(WHAT TO PRODUCE)
Sort through the data and copy the lines holding the word "Farm".

---- EXTRACTED DATA

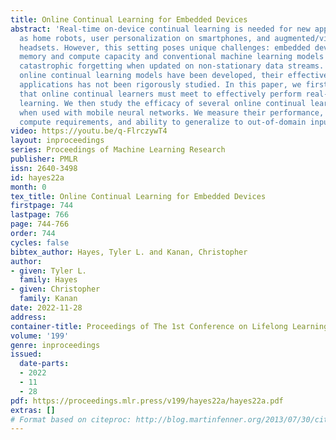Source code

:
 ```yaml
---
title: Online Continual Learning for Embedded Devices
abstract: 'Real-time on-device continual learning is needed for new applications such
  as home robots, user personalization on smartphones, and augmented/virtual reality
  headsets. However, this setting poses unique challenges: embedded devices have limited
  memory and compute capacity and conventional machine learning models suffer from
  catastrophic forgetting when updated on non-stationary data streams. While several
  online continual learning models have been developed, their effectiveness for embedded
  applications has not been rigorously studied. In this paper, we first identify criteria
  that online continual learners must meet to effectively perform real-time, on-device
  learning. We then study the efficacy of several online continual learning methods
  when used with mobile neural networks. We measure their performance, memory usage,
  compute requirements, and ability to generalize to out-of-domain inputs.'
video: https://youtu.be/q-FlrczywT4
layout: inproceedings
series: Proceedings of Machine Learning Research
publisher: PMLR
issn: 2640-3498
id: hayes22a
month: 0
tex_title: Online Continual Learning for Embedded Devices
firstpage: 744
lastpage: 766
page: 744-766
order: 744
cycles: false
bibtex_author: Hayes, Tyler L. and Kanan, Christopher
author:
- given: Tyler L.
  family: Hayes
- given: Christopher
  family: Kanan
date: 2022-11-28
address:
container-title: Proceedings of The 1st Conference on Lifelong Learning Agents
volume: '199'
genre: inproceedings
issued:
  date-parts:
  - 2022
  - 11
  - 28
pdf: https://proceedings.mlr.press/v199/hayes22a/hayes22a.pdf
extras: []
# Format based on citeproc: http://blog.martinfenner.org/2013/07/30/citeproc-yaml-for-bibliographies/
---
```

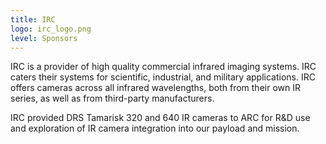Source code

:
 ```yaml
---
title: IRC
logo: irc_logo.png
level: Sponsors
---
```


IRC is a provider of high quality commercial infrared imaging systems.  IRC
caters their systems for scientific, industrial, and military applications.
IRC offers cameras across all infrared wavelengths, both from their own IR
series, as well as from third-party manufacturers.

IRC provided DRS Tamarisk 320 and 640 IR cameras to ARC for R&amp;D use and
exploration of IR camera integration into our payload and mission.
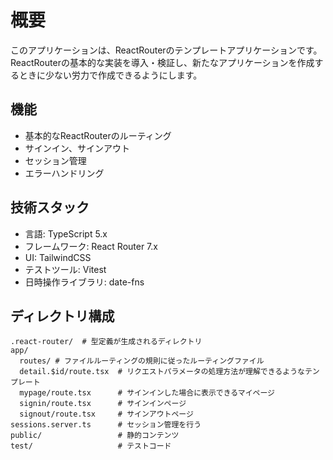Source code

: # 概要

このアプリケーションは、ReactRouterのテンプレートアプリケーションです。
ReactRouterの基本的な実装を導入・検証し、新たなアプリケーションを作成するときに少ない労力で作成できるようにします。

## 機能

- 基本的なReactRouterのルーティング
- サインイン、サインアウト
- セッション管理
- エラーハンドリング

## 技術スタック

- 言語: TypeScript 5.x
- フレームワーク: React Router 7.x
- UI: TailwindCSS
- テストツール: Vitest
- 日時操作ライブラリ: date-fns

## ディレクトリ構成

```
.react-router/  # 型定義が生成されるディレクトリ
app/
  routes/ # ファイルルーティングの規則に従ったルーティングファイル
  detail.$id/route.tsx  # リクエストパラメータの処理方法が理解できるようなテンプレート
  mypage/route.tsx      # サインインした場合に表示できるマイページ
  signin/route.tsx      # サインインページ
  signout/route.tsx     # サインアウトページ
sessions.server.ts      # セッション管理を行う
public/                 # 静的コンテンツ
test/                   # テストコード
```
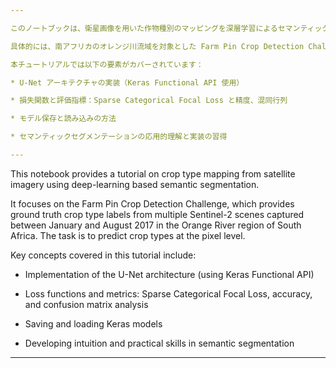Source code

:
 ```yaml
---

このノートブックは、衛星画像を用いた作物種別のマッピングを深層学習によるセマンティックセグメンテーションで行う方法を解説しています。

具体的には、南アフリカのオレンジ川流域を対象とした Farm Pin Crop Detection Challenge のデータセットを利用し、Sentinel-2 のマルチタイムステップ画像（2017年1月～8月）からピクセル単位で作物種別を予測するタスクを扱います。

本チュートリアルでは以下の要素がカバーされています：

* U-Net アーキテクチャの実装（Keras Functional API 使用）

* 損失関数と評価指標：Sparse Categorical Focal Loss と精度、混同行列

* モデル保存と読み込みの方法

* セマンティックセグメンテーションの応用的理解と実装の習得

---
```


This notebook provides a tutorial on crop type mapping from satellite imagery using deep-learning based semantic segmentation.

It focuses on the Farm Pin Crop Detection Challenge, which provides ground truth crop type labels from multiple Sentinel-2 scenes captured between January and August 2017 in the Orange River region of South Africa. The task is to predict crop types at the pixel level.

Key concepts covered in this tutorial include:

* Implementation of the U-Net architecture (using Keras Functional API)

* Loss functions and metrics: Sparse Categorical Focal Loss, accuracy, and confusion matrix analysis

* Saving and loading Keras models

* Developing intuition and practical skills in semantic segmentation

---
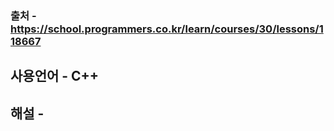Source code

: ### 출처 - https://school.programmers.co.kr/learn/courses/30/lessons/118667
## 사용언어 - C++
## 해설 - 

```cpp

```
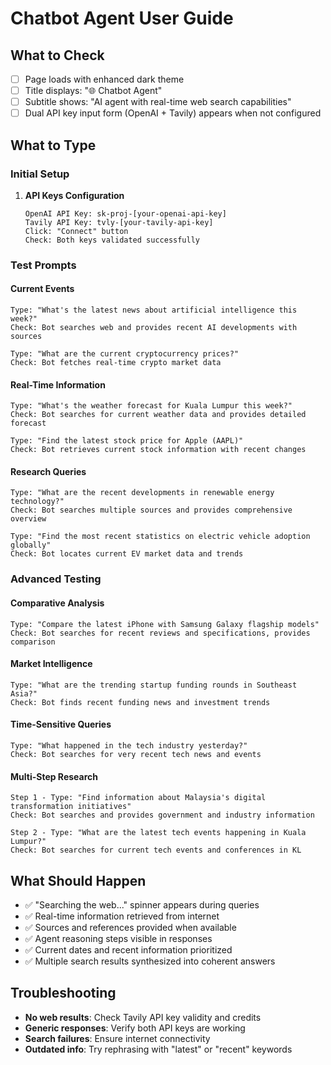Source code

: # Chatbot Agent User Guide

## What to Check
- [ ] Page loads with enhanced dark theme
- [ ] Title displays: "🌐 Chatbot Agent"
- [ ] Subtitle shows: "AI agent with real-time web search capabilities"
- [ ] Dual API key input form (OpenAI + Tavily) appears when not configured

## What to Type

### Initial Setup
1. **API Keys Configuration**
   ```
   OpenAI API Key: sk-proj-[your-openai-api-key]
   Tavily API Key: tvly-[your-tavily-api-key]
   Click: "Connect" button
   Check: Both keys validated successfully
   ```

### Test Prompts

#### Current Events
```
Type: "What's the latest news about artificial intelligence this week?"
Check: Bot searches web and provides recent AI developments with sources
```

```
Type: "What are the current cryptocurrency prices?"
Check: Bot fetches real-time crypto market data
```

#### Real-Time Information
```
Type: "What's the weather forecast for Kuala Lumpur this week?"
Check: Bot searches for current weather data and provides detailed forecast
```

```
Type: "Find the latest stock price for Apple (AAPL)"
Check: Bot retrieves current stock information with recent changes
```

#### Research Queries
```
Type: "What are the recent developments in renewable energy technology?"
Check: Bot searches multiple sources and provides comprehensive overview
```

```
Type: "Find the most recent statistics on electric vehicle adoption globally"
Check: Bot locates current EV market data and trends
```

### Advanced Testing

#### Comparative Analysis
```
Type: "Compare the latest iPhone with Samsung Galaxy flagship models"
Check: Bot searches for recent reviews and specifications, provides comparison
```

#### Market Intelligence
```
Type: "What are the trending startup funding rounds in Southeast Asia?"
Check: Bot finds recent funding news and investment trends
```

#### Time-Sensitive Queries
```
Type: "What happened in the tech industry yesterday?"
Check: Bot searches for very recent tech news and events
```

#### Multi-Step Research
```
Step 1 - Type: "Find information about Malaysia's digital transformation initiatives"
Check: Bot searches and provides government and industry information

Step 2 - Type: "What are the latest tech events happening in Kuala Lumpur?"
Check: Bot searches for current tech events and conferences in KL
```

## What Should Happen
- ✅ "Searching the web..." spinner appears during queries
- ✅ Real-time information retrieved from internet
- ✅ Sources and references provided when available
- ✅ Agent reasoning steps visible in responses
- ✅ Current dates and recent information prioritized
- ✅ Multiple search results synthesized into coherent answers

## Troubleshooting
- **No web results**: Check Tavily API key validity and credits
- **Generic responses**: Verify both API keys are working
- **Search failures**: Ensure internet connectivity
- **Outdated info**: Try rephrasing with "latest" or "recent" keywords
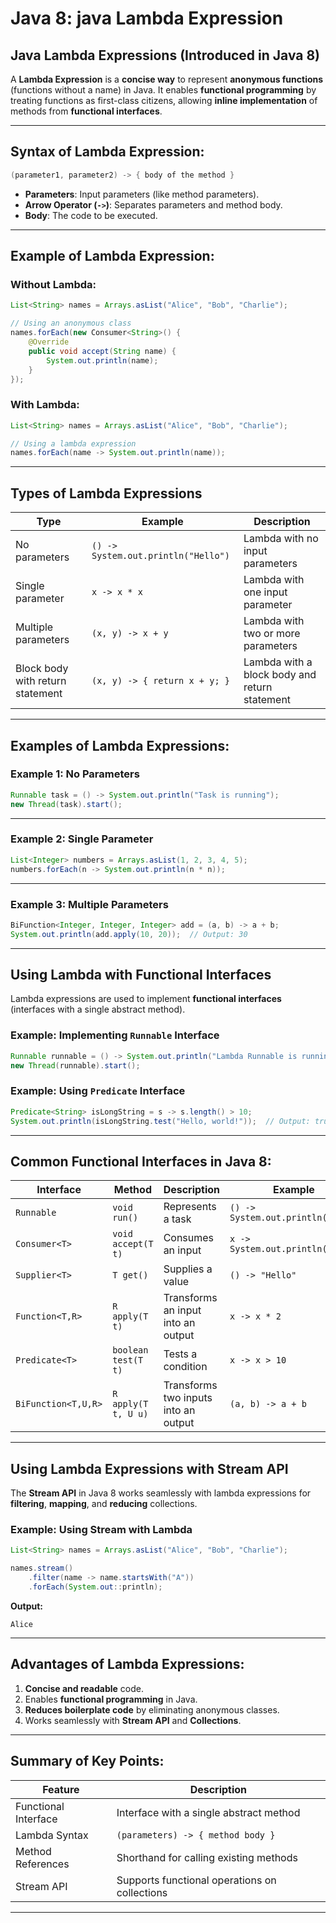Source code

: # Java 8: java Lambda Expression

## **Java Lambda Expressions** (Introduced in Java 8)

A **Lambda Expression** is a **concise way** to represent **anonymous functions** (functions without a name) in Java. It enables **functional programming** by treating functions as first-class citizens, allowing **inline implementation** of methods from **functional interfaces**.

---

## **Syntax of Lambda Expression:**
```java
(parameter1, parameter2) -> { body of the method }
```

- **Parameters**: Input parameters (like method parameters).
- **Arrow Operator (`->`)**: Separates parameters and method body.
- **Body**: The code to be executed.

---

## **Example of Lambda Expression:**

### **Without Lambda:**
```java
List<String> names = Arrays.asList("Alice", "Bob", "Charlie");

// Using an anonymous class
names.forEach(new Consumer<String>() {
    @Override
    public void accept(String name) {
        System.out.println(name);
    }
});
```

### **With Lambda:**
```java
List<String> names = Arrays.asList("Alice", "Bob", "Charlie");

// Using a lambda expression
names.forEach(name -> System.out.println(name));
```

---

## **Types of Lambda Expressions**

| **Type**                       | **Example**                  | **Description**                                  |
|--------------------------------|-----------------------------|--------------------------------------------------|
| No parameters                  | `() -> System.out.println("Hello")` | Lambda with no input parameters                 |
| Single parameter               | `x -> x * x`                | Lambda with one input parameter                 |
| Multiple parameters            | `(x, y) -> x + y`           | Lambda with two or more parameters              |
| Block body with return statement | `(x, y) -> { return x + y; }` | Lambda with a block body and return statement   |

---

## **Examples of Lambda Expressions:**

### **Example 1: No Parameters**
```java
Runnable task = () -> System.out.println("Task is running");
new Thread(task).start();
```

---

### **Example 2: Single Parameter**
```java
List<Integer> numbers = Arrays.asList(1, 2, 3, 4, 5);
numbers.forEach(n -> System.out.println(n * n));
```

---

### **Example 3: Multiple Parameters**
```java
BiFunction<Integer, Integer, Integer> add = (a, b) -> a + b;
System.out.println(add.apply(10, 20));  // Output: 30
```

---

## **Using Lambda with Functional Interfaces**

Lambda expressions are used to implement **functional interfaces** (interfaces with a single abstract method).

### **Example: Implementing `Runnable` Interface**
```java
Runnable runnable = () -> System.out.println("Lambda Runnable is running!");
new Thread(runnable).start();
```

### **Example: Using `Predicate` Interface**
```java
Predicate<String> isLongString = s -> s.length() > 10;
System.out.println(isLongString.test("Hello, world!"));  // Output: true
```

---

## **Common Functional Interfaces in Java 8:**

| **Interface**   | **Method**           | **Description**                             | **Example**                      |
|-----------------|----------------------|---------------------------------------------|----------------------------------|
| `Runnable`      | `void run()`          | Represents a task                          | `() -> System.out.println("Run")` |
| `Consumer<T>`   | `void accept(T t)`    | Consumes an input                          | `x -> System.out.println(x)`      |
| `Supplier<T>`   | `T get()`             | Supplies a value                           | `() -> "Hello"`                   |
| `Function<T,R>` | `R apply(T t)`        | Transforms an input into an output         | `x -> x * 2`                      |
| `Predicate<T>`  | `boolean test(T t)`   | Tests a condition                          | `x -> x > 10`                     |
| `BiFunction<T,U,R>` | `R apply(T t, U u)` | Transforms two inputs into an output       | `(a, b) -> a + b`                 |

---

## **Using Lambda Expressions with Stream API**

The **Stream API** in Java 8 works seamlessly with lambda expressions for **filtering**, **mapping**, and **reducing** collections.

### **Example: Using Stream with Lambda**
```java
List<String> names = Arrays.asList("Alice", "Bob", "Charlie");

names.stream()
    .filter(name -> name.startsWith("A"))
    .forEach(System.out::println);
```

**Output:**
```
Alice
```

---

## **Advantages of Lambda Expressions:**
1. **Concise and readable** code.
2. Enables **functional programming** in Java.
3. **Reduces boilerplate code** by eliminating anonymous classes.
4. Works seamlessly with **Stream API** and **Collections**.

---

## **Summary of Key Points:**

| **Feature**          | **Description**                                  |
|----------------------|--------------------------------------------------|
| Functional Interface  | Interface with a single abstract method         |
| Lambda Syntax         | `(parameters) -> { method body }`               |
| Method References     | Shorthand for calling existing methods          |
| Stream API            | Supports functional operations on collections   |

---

--------

(YOUR RESPONSE)
具体的には、南アフリカのオレンジ川流域を対象とした Farm Pin Crop Detection Challenge のデータセットを利用し、Sentinel-2 のマルチタイムステップ画像（2017年1月～8月）からピクセル単位で作物種別を予測するタスクを扱います。
It focuses on the Farm Pin Crop Detection Challenge, which provides ground truth crop type labels from multiple Sentinel-2 scenes captured between January and August 2017 in the Orange River region of South Africa. The task is to predict crop types at the pixel level.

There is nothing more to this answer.